Goal of the exercise.
From the listing below, reproduce word for word the part that opens with the line containing "2 - esquematico" and closes with the line containing "<h2> Filtro passa-baixa </h2>"; reproduce nothing else.

****

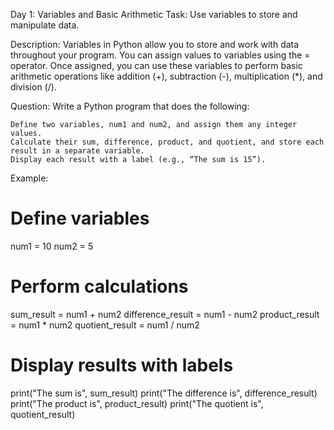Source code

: Day 1: Variables and Basic Arithmetic
Task: Use variables to store and manipulate data.

Description:
Variables in Python allow you to store and work with data throughout your program. You can assign values to variables using the = operator. Once assigned, you can use these variables to perform basic arithmetic operations like addition (+), subtraction (-), multiplication (*), and division (/).

Question:
Write a Python program that does the following:

    Define two variables, num1 and num2, and assign them any integer values.
    Calculate their sum, difference, product, and quotient, and store each result in a separate variable.
    Display each result with a label (e.g., “The sum is 15”).

Example:

# Define variables
num1 = 10
num2 = 5

# Perform calculations
sum_result = num1 + num2
difference_result = num1 - num2
product_result = num1 * num2
quotient_result = num1 / num2

# Display results with labels
print("The sum is", sum_result)
print("The difference is", difference_result)
print("The product is", product_result)
print("The quotient is", quotient_result)

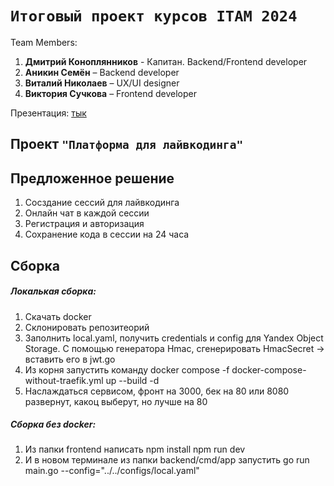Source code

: # `Итоговый проект курсов ITAM 2024`

Team Members:

1. **Дмитрий Коноплянников** - Капитан. Backend/Frontend developer
2. **Аникин Семён** – Backend developer
3. **Виталий Николаев** – UX/UI designer
4. **Виктория Сучкова** – Frontend developer

Презентация: [тык](https://drive.google.com/drive/folders/1uUtPJNK5ln2FtZSZvMjoy7bGfDDM9ShQ?usp=sharing)

## Проект `"Платформа для лайвкодинга"`

## Предложенное решение

1. Сосздание  сессий для лайвкодинга
2. Онлайн чат в каждой сессии
3. Регистрация и авторизация
4. Сохранение кода в сессии на 24 часа

## Сборка

##### Локалькая сборка:

1. Скачать docker 
2. Склонировать репозитеорий
3. Заполнить local.yaml, получить credentials и config для Yandex Object Storage. С помощью генератора Hmac, сгенерировать HmacSecret -> вставить его в jwt.go
4. Из корня запустить команду docker compose -f docker-compose-without-traefik.yml  up --build -d
5. Наслаждаться сервисом, фронт на 3000, бек на 80 или 8080 развернут, какоц выберут, но лучше на 80

##### Сборка без docker:

1. Из папки frontend написать 
npm install
npm run dev
2. И в новом терминале из папки backend/cmd/app запустить 
go run main.go --config="../../configs/local.yaml"
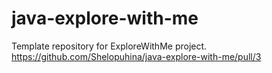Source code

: # java-explore-with-me
Template repository for ExploreWithMe project.
https://github.com/Shelopuhina/java-explore-with-me/pull/3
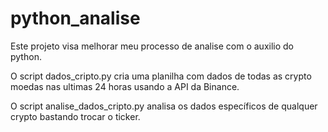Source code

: # python_analise

Este projeto visa melhorar meu processo de analise com o auxilio do python.

O script dados_cripto.py cria uma planilha com dados de todas as crypto moedas nas ultimas 24 horas usando a API da Binance.

O script analise_dados_cripto.py analisa os dados específicos de qualquer crypto bastando trocar o ticker.
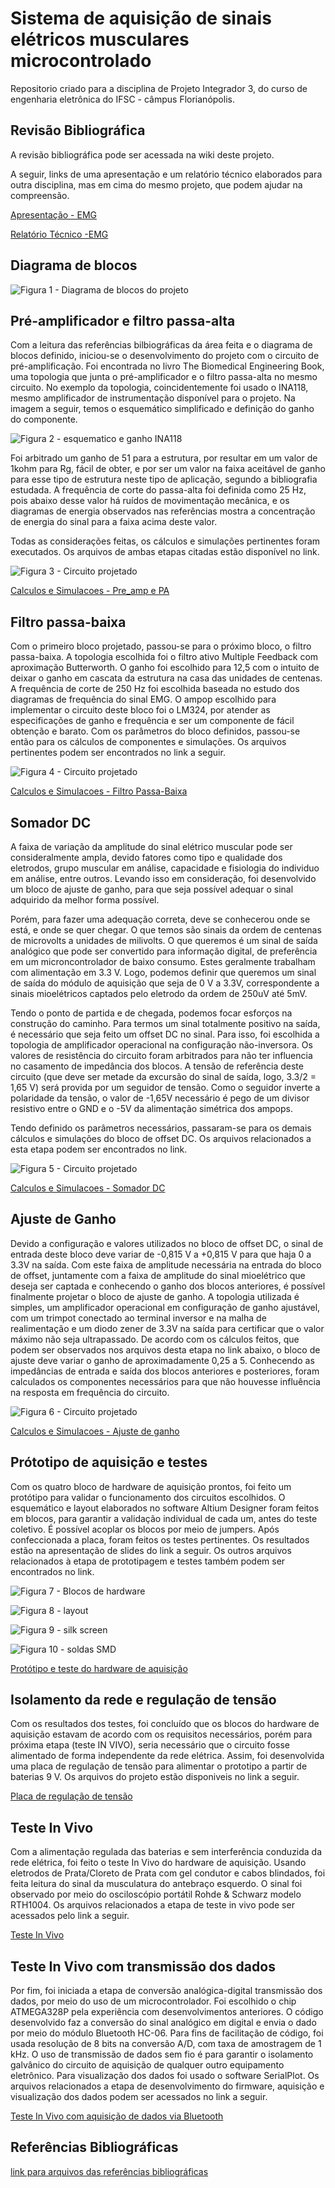<h1> Sistema de aquisição de sinais elétricos musculares microcontrolado </h1>

<p>Repositorio criado para a disciplina de Projeto Integrador 3, do curso de engenharia eletrônica do IFSC - câmpus Florianópolis. <br/>
</p>

<h2> Revisão Bibliográfica </h2>

<p> A revisão bibliográfica pode ser acessada na wiki deste projeto.</p>
<p> A seguir, links de uma apresentação e um relatório técnico elaborados para outra disciplina, mas em cima do mesmo projeto, que podem ajudar na compreensão.<p>

[Apresentação - EMG](https://github.com/Everton-LF-Santos/Projeto-Integrador-3-2018-1/blob/Eletroneuromiografia-ENMG/prototipo_e_testes/Apresenta%C3%A7%C3%A3o%20PI3%20-%20COm.pdf)

[Relatório Técnico -EMG](https://docs.google.com/document/d/1B7dxLtk4YTgo0cG7-Vo4bE_Du3ThqNgDaQOGe45rIPg/edit)

<h2> Diagrama de blocos </h2>

![Figura 1 - Diagrama de blocos do projeto](https://github.com/Everton-LF-Santos/Projeto-Integrador-3-2018-1/blob/Eletroneuromiografia-ENMG/images/diagrama_certo.png "Diagrama de Blocos")

<h2> Pré-amplificador e filtro passa-alta </h2>
<p> Com a leitura das referências bilbiográficas da área feita e o diagrama de blocos definido, iniciou-se o desenvolvimento do projeto com o circuito de pré-amplificação. Foi encontrada no livro The Biomedical Engineering Book, uma topologia que junta o pré-amplificador e o filtro passa-alta no mesmo circuito. No exemplo da topologia, coincidentemente foi usado o INA118, mesmo amplificador de instrumentação disponível para o projeto. Na imagem a seguir, temos o esquemático simplificado e definição do ganho do componente.<p>
  
 ![Figura 2 - esquematico e ganho INA118](https://github.com/Everton-LF-Santos/Projeto-Integrador-3-2018-1/blob/Eletroneuromiografia-ENMG/images/ina118_ss_ganho.png "Esquemático simples e ganho INA118")

<p>Foi arbitrado um ganho de 51 para a estrutura, por resultar em um valor de 1kohm para Rg, fácil de obter, e por ser um valor na faixa aceitável de ganho para esse tipo de estrutura neste tipo de aplicação, segundo a bibliografia estudada. A frequência de corte do passa-alta foi definida como 25 Hz, pois abaixo desse valor há ruídos de movimentação mecânica, e os diagramas de energia observados nas referências mostra a concentração de energia do sinal para a faixa acima deste valor.<p>
  
<p>Todas as considerações feitas, os cálculos e simulações pertinentes foram executados. Os arquivos de ambas etapas citadas estão disponível no link.<p>
  
![Figura 3 - Circuito projetado](https://github.com/Everton-LF-Santos/Projeto-Integrador-3-2018-1/blob/Eletroneuromiografia-ENMG/images/preamp.png "Circuito projetado")

[Calculos e Simulacoes - Pre_amp e PA](https://github.com/Everton-LF-Santos/Projeto-Integrador-3-2018-1/tree/Eletroneuromiografia-ENMG/pre_amp_e_passa_alta)

<h2> Filtro passa-baixa </h2>

<p>Com o primeiro bloco projetado, passou-se para o próximo bloco, o filtro passa-baixa. A topologia escolhida foi o filtro ativo Multiple Feedback com aproximação Butterworth. O ganho foi escolhido para 12,5 com o intuito de deixar o ganho em cascata da estrutura na casa das unidades de centenas. A frequência de corte de 250 Hz foi escolhida baseada no estudo dos diagramas de frequência do sinal  EMG. O ampop escolhido para implementar o circuito deste bloco foi o LM324, por atender as especificações de ganho e frequência e ser um componente de fácil obtenção e barato. Com os parâmetros do bloco definidos, passou-se então para os cálculos de componentes e simulações. Os arquivos pertinentes podem ser encontrados no link a seguir.<p>
  
![Figura 4 - Circuito projetado](https://github.com/Everton-LF-Santos/Projeto-Integrador-3-2018-1/blob/Eletroneuromiografia-ENMG/images/pb.png "Circuito projetado")
  
[Calculos e Simulacoes - Filtro Passa-Baixa](https://github.com/Everton-LF-Santos/Projeto-Integrador-3-2018-1/tree/Eletroneuromiografia-ENMG/passa_baixa)

<h2> Somador DC </h2>

<p> A faixa de variação da amplitude do sinal elétrico muscular pode ser consideralmente ampla, devido fatores como tipo e qualidade dos eletrodos, grupo muscular em análise, capacidade e fisiologia do individuo em análise, entre outros. Levando isso em consideração, foi desenvolvido um bloco de ajuste de ganho, para que seja possível adequar o sinal adquirido da melhor forma possível.
<p>Porém, para fazer uma adequação correta, deve se conhecerou onde se está, e onde se quer chegar. O que temos são sinais da ordem de centenas de microvolts a unidades de milivolts. O que queremos é um sinal de saída analógico que pode ser convertido para informação digital, de preferência em um microncontrolador de baixo consumo. Estes geralmente trabalham com alimentação em 3.3 V. Logo, podemos definir que queremos um sinal de saída do módulo de aquisição que seja de 0 V a 3.3V, correspondente a sinais mioelétricos captados pelo eletrodo da ordem de 250uV até 5mV.
<p> Tendo o ponto de partida e de chegada, podemos focar esforços na construção do caminho. Para termos um sinal totalmente positivo na saída, é necessário que seja feito um offset DC no sinal. Para isso, foi escolhida a topologia de amplificador operacional na configuração não-inversora. Os valores de resistência do circuito foram arbitrados para não ter influencia no casamento de impedância dos blocos. A tensão de referência deste circuito (que deve ser metade da excursão do sinal de saída, logo, 3.3/2 = 1,65 V) será provida por um seguidor de tensão. Como o seguidor inverte a polaridade da tensão, o valor de -1,65V necessário é pego de um divisor resistivo entre o GND e o -5V da alimentação simétrica dos ampops.
<p> Tendo definido os parâmetros necessários, passaram-se para os demais cálculos e simulações do bloco de offset DC. Os arquivos relacionados a esta etapa podem ser encontrados no link.
  
![Figura 5 - Circuito projetado](https://github.com/Everton-LF-Santos/Projeto-Integrador-3-2018-1/blob/Eletroneuromiografia-ENMG/images/real_oficial_somador_dc.png "Circuito projetado")
  
[Calculos e Simulacoes - Somador DC](https://github.com/Everton-LF-Santos/Projeto-Integrador-3-2018-1/tree/Eletroneuromiografia-ENMG/somadorDC)

<h2> Ajuste de Ganho </h2>

<p> Devido a configuração e valores utilizados no bloco de offset DC, o sinal de entrada deste bloco deve variar de -0,815 V a +0,815 V para que haja 0 a 3.3V na saída. Com este faixa de amplitude necessária na entrada do bloco de offset, juntamente com a faixa de amplitude do sinal mioelétrico que deseja ser captada e conhecendo o ganho dos blocos anteriores, é possível finalmente projetar o bloco de ajuste de ganho. A topologia utilizada é simples, um amplificador operacional em configuração de ganho ajustável, com um trimpot conectado ao terminal inversor e na malha de realimentação e um diodo zener de 3.3V na saída para certificar que o valor máximo não seja ultrapassado. De acordo com os cálculos feitos, que podem ser observados nos arquivos desta etapa no link abaixo, o bloco de ajuste deve variar o ganho de aproximadamente 0,25 a 5. Conhecendo as impedâncias de entrada e saída dos blocos anteriores e posteriores, foram calculados os componentes necessários para que não houvesse influência na resposta em frequência do circuito. 
  
![Figura 6 - Circuito projetado](https://github.com/Everton-LF-Santos/Projeto-Integrador-3-2018-1/blob/Eletroneuromiografia-ENMG/images/ajusdeganho.png "Circuito projetado")
  
[Calculos e Simulacoes - Ajuste de ganho](https://github.com/Everton-LF-Santos/Projeto-Integrador-3-2018-1/tree/Eletroneuromiografia-ENMG/ajuste_ganho)
  
<h2> Prótotipo de aquisição e testes </h2>

<p> Com os quatro bloco de hardware de aquisição prontos, foi feito um protótipo para validar o funcionamento dos circuitos escolhidos. O esquemático e layout elaborados no software Altium Designer foram feitos em blocos, para garantir a validação individual de cada um, antes do teste coletivo. É possível acoplar os blocos por meio de jumpers. Após confeccionada a placa, foram feitos os testes pertinentes. Os resultados estão na apresentação de slides do link a seguir. Os outros arquivos relacionados à etapa de prototipagem e testes também podem ser encontrados no link.
  
![Figura 7 - Blocos de hardware](https://github.com/Everton-LF-Santos/Projeto-Integrador-3-2018-1/blob/Eletroneuromiografia-ENMG/images/blocus.png "Blocos de hardware")

![Figura 8 - layout](https://github.com/Everton-LF-Santos/Projeto-Integrador-3-2018-1/tree/Eletroneuromiografia-ENMG/prototipo_e_testes/layout.png "layout")

![Figura 9 - silk screen](https://github.com/Everton-LF-Santos/Projeto-Integrador-3-2018-1/tree/Eletroneuromiografia-ENMG/prototipo_e_testes/silk_screen.png "silk screen")

![Figura 10 - soldas SMD](https://github.com/Everton-LF-Santos/Projeto-Integrador-3-2018-1/tree/Eletroneuromiografia-ENMG/prototipo_e_testes/solda_down.jpg "soldas SMD")
  
[Protótipo  e teste do hardware de aquisição](https://github.com/Everton-LF-Santos/Projeto-Integrador-3-2018-1/tree/Eletroneuromiografia-ENMG/prototipo_e_testes)

<h2> Isolamento da rede e regulação de tensão </h2>

Com os resultados dos testes, foi concluído que os blocos do hardware de aquisição estavam de acordo com os requisitos necessários, porém para próxima etapa (teste IN VIVO), seria necessário que o circuito fosse alimentado de forma independente da rede elétrica. Assim, foi desenvolvida uma placa de regulação de tensão para alimentar o prototipo a partir de baterias 9 V. Os arquivos do projeto estão disponiveis no link a seguir.

[Placa de regulação de tensão](https://github.com/Everton-LF-Santos/Projeto-Integrador-3-2018-1/tree/Eletroneuromiografia-ENMG/reg_tensao)

<h2> Teste In Vivo </h2>

Com a alimentação regulada das baterias e sem interferência conduzida da rede elétrica, foi feito o teste In Vivo do hardware de aquisição. Usando eletrodos de Prata/Cloreto de Prata com gel condutor e cabos blindados, foi feita leitura do sinal da musculatura do antebraço esquerdo. O sinal foi observado por meio do osciloscópio portátil Rohde & Schwarz modelo RTH1004. Os arquivos relacionados a etapa de teste in vivo pode ser acessados pelo link a seguir.

[Teste In Vivo](https://github.com/Everton-LF-Santos/Projeto-Integrador-3-2018-1/tree/Eletroneuromiografia-ENMG/teste_vivo)

<h2> Teste In Vivo com transmissão dos dados </h2>

Por fim, foi iniciada a etapa de conversão analógica-digital transmissão dos dados, por meio do uso de um microcontrolador. Foi escolhido o chip ATMEGA328P pela experiência com desenvolvimentos anteriores. O código desenvolvido faz a conversão do sinal analógico em digital e envia o dado por meio do módulo Bluetooth HC-06. Para fins de facilitação de código, foi usada resolução de 8 bits na conversão A/D, com taxa de amostragem de 1 kHz. O uso de transmissão de dados sem fio é para garantir o isolamento galvânico do circuito de aquisição de qualquer outro equipamento eletrônico. Para visualização dos dados foi usado o software SerialPlot. Os arquivos relacionados a etapa de desenvolvimento do firmware, aquisição e visualização dos dados podem ser acessados no link a seguir.

[Teste In Vivo com aquisição de dados via Bluetooth](https://github.com/Everton-LF-Santos/Projeto-Integrador-3-2018-1/tree/Eletroneuromiografia-ENMG/firmware_bt)

<h2> Referências Bibliográficas </h2>

[link para arquivos das referências bibliográficas](https://drive.google.com/drive/u/1/folders/12AXk9AZwwBUo14S7_4OgoAu70kQn8SUb?ogsrc=32)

****

Output below.
 ![Figura 2 - esquematico e ganho INA118](https://github.com/Everton-LF-Santos/Projeto-Integrador-3-2018-1/blob/Eletroneuromiografia-ENMG/images/ina118_ss_ganho.png "Esquemático simples e ganho INA118")

<p>Foi arbitrado um ganho de 51 para a estrutura, por resultar em um valor de 1kohm para Rg, fácil de obter, e por ser um valor na faixa aceitável de ganho para esse tipo de estrutura neste tipo de aplicação, segundo a bibliografia estudada. A frequência de corte do passa-alta foi definida como 25 Hz, pois abaixo desse valor há ruídos de movimentação mecânica, e os diagramas de energia observados nas referências mostra a concentração de energia do sinal para a faixa acima deste valor.<p>
  
<p>Todas as considerações feitas, os cálculos e simulações pertinentes foram executados. Os arquivos de ambas etapas citadas estão disponível no link.<p>
  
![Figura 3 - Circuito projetado](https://github.com/Everton-LF-Santos/Projeto-Integrador-3-2018-1/blob/Eletroneuromiografia-ENMG/images/preamp.png "Circuito projetado")

[Calculos e Simulacoes - Pre_amp e PA](https://github.com/Everton-LF-Santos/Projeto-Integrador-3-2018-1/tree/Eletroneuromiografia-ENMG/pre_amp_e_passa_alta)

<h2> Filtro passa-baixa </h2>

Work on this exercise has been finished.